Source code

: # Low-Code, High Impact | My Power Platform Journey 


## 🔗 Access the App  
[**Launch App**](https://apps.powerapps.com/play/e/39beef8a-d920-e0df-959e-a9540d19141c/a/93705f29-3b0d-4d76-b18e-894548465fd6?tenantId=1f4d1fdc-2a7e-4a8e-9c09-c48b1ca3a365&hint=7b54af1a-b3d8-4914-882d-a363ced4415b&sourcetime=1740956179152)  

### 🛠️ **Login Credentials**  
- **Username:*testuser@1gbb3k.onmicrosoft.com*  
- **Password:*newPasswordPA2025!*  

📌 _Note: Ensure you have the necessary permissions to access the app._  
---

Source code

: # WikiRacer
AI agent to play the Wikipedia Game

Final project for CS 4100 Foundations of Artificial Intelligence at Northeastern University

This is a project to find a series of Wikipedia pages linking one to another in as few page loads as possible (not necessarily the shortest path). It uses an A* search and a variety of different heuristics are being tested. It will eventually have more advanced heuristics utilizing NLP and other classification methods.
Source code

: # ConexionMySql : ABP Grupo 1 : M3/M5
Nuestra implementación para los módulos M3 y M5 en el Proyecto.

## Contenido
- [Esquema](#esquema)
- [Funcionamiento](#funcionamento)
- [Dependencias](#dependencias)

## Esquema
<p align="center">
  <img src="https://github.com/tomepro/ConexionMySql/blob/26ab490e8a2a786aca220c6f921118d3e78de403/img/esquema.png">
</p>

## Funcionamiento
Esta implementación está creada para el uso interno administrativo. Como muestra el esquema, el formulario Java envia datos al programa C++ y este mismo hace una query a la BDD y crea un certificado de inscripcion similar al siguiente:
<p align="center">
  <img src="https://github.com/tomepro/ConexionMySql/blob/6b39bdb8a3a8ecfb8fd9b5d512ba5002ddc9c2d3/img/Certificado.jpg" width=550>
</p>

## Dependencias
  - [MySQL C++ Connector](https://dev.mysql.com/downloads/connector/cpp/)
^^^^
Lines, not occurrences, are what count: report how many lines of the records above include the word "ConexionMySql", and nothing else.

3